(WHAT THIS TASK INVOLVES) Show every line below where "extensions" can be found.

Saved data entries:
──────────

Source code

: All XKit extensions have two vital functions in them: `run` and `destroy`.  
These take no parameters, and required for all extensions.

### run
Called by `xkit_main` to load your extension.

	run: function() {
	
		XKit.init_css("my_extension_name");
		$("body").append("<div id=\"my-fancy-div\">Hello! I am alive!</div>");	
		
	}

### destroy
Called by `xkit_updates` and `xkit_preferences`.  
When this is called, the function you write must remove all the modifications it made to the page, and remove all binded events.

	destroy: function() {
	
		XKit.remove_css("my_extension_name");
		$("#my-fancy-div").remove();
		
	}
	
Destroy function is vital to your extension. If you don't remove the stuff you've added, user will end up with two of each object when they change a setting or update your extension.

──────────

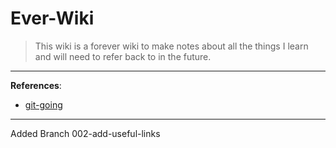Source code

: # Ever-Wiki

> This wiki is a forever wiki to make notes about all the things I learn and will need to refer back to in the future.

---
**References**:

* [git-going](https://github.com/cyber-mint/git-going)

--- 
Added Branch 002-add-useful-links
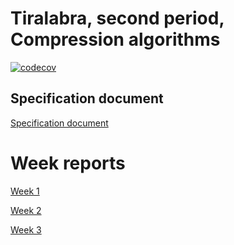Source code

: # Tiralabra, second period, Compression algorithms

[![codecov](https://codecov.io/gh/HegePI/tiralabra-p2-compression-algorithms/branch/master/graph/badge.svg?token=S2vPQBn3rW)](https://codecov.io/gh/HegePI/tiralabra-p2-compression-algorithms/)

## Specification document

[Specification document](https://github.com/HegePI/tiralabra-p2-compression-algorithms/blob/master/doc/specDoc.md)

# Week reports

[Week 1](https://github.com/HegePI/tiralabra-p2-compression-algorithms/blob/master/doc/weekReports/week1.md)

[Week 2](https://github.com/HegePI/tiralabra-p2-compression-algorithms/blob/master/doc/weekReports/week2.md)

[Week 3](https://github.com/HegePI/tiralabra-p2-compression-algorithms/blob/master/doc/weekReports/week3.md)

──────────

(SOLUTION BELOW)
: All XKit extensions have two vital functions in them: `run` and `destroy`.  
These take no parameters, and required for all extensions.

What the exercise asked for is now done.